On November 1, 1911 the men left Camp Evans for their journey to the South Pole with dog sleds, ponies and motorized vehicles. On the way many died and unfortunately, when Scott arrived on Jan 18, 1912 he discovered that he had just missed being first by 2 weeks! Roald Amundsen of Norway had been there on Jan 4.
When they left the Pole, they were freezing, exhausted, disappointed, and sick with scurvy. Setting up a temporary camp on March 11, they encountered a blizzard and all froze to death. On November 12, a rescue team discovered the remaining men frozen, still in their sleeping bags.
Scott's Hut was very well equipped and everything was left as it was in 1912.
Some hearty food for a long summer's stay...

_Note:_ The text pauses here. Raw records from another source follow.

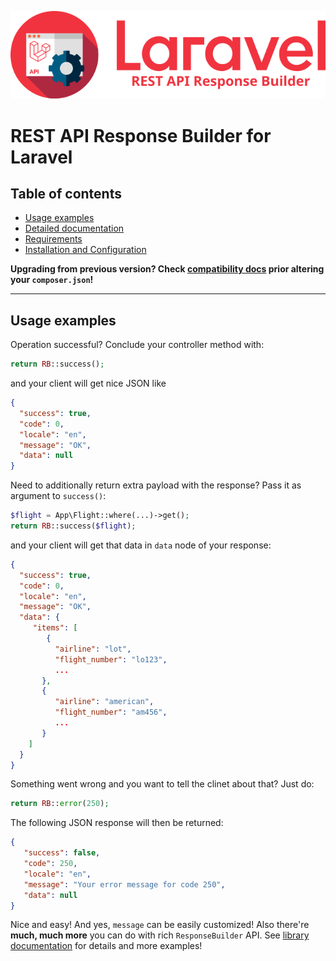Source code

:![REST API Response Builder for Laravel](docs/img/logo.png)

# REST API Response Builder for Laravel #

## Table of contents ##

 * [Usage examples](#usage-examples)
 * [Detailed documentation](docs.md)
 * [Requirements](installation.md#requirements)
 * [Installation and Configuration](installation.md)

 **Upgrading from previous version? Check [compatibility docs](docs/compatibility.md) prior altering your `composer.json`!**

----

## Usage examples ##

 Operation successful? Conclude your controller method with:

```php
return RB::success();
```

 and your client will get nice JSON like

```json
{
  "success": true,
  "code": 0,
  "locale": "en",
  "message": "OK",
  "data": null
}
```

 Need to additionally return extra payload with the response? Pass it as
 argument to `success()`:

```php
$flight = App\Flight::where(...)->get();
return RB::success($flight); 
```

 and your client will get that data in `data` node of your response:

```json
{
  "success": true,
  "code": 0,
  "locale": "en",
  "message": "OK",
  "data": {
     "items": [
        {
          "airline": "lot",
          "flight_number": "lo123",
          ...
       },
       {
          "airline": "american",
          "flight_number": "am456",
          ...
       }
    ]
  }
}
```

 Something went wrong and you want to tell the clinet about that? Just do:

```php
return RB::error(250);
```

 The following JSON response will then be returned:

```json
{
   "success": false,
   "code": 250,
   "locale": "en",
   "message": "Your error message for code 250",
   "data": null
}
```

 Nice and easy! And yes, `message` can be easily customized! Also there're **much, much more** you can do with
 rich `ResponseBuilder` API. See [library documentation](docs/docs.md) for details and more examples!

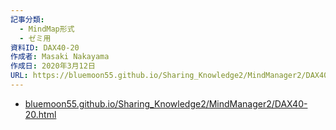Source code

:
 ```yaml
---
記事分類:
  - MindMap形式
  - ゼミ用
資料ID: DAX40-20
作成者: Masaki Nakayama
作成日: 2020年3月12日
URL: https://bluemoon55.github.io/Sharing_Knowledge2/MindManager2/DAX40-20.html
---
```

- [bluemoon55.github.io/Sharing\_Knowledge2/MindManager2/DAX40-20.html](https://bluemoon55.github.io/Sharing_Knowledge2/MindManager2/DAX40-20.html)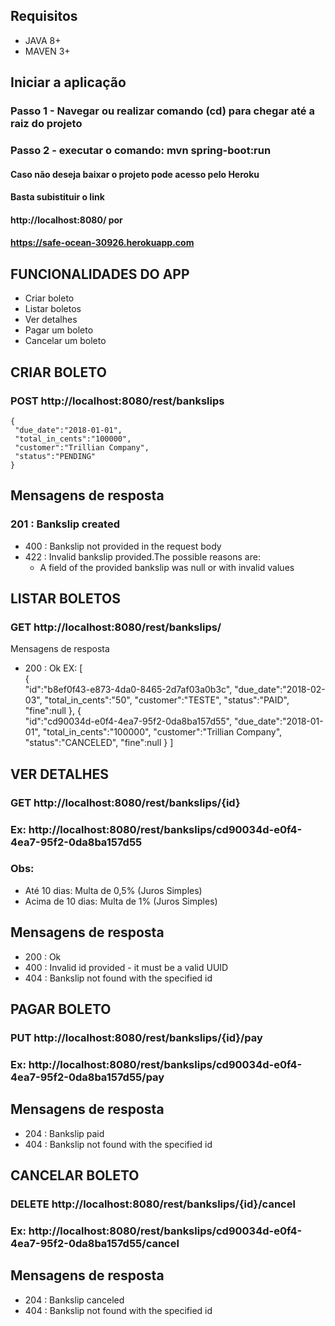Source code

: ## Requisitos
* JAVA 8+
* MAVEN 3+

## Iniciar a aplicação
### Passo 1 - Navegar ou realizar comando (cd) para chegar até a raiz do projeto
### Passo 2 - executar o comando: mvn spring-boot:run

#### Caso não deseja baixar o projeto pode acesso pelo Heroku
#### Basta subistituir o link 
#### http://localhost:8080/ por 
#### https://safe-ocean-30926.herokuapp.com


## FUNCIONALIDADES DO APP
* Criar boleto
* Listar boletos
* Ver detalhes
* Pagar um boleto
* Cancelar um boleto

## CRIAR BOLETO
### POST http://localhost:8080/rest/bankslips

```
{
 "due_date":"2018-01-01",
 "total_in_cents":"100000",
 "customer":"Trillian Company",
 "status":"PENDING"
}
```

## Mensagens de resposta
### 201 : Bankslip created
* 400 : Bankslip not provided in the request body
* 422 : Invalid bankslip provided.The possible reasons are:
  * A field of the provided bankslip was null or with invalid values


## LISTAR BOLETOS
### GET http://localhost:8080/rest/bankslips/

Mensagens de resposta
* 200 : Ok 
EX: [  
   {  
      "id":"b8ef0f43-e873-4da0-8465-2d7af03a0b3c",
      "due_date":"2018-02-03",
      "total_in_cents":"50",
      "customer":"TESTE",
      "status":"PAID",
      "fine":null
   },
   {  
      "id":"cd90034d-e0f4-4ea7-95f2-0da8ba157d55",
      "due_date":"2018-01-01",
      "total_in_cents":"100000",
      "customer":"Trillian Company",
      "status":"CANCELED",
      "fine":null
   }
]


## VER DETALHES
### GET http://localhost:8080/rest/bankslips/{id}
### Ex: http://localhost:8080/rest/bankslips/cd90034d-e0f4-4ea7-95f2-0da8ba157d55
### Obs: 
* Até 10 dias: Multa de 0,5% (Juros Simples)
* Acima de 10 dias: Multa de 1% (Juros Simples)

## Mensagens de resposta
* 200 : Ok
* 400 : Invalid id provided - it must be a valid UUID
* 404 : Bankslip not found with the specified id


## PAGAR BOLETO
### PUT http://localhost:8080/rest/bankslips/{id}/pay
### Ex: http://localhost:8080/rest/bankslips/cd90034d-e0f4-4ea7-95f2-0da8ba157d55/pay

## Mensagens de resposta
* 204 : Bankslip paid
* 404 : Bankslip not found with the specified id


## CANCELAR BOLETO
### DELETE http://localhost:8080/rest/bankslips/{id}/cancel
### Ex: http://localhost:8080/rest/bankslips/cd90034d-e0f4-4ea7-95f2-0da8ba157d55/cancel

## Mensagens de resposta
* 204 : Bankslip canceled
* 404 : Bankslip not found with the specified id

It is amazing that these men attempted such a feat in 1911. Antarctica is a harsh environment and extremely difficult to explore. Blizzards appear sporadically. The cold thin air is so much colder with the addition of the wind chill factor, which is always listed as part of the temperature.
Today is a pretty warm day here. 12.2 degrees with a wind chill of -2.5 degrees.
The South Pole is -49 degrees with a wind chill, which cannot be measured.
After exploring Scott's Hut, we went to the Barne Glacier. The winds were so strong that if we did not have crampons on, we would have slid away on the ice.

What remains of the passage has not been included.